* [Try it]: Please find the lines in the following records that hold "What", and copy them.

╭─ Given information

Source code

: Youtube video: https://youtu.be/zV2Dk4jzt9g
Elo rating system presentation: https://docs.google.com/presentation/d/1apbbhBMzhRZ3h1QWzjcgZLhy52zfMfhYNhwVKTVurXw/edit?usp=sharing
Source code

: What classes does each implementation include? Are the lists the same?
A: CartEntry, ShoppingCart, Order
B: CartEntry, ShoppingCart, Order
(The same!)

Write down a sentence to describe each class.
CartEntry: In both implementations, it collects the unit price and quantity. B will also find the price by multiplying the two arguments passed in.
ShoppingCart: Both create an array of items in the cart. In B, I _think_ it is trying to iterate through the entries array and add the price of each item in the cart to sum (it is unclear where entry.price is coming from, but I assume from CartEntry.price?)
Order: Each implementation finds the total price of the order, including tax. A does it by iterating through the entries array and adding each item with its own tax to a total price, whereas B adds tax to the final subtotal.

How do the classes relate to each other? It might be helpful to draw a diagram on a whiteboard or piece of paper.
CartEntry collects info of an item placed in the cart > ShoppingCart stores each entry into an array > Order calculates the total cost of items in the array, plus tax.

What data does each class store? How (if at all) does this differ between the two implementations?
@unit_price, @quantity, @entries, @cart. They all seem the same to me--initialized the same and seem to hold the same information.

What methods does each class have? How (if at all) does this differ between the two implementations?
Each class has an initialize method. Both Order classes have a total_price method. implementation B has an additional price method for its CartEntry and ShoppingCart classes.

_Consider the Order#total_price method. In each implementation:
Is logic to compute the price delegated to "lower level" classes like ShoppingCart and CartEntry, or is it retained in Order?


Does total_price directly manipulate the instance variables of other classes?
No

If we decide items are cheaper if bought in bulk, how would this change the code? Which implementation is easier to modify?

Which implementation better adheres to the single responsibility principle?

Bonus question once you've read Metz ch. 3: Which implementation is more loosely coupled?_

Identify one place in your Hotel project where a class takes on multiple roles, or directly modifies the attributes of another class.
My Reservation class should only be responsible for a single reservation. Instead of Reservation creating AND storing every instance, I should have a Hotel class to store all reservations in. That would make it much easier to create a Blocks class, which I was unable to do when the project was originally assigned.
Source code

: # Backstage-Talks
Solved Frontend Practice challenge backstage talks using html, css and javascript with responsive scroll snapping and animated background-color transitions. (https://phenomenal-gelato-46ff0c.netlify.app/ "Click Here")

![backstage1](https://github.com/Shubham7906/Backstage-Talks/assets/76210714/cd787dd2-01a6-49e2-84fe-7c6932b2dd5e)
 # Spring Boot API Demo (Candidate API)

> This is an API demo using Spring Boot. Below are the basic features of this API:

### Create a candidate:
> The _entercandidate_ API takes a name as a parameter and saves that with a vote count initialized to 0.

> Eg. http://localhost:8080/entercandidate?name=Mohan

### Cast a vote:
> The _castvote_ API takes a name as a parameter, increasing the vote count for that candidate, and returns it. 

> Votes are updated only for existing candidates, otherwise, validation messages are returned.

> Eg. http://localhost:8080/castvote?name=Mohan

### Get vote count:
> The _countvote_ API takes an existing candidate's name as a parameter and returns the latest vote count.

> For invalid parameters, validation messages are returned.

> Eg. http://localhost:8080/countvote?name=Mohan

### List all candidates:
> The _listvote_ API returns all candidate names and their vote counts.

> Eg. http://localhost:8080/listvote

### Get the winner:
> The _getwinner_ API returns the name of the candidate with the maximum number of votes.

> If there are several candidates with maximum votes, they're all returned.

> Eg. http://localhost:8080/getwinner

╰─

* [Answer space]:
: What classes does each implementation include? Are the lists the same?
What data does each class store? How (if at all) does this differ between the two implementations?
What methods does each class have? How (if at all) does this differ between the two implementations?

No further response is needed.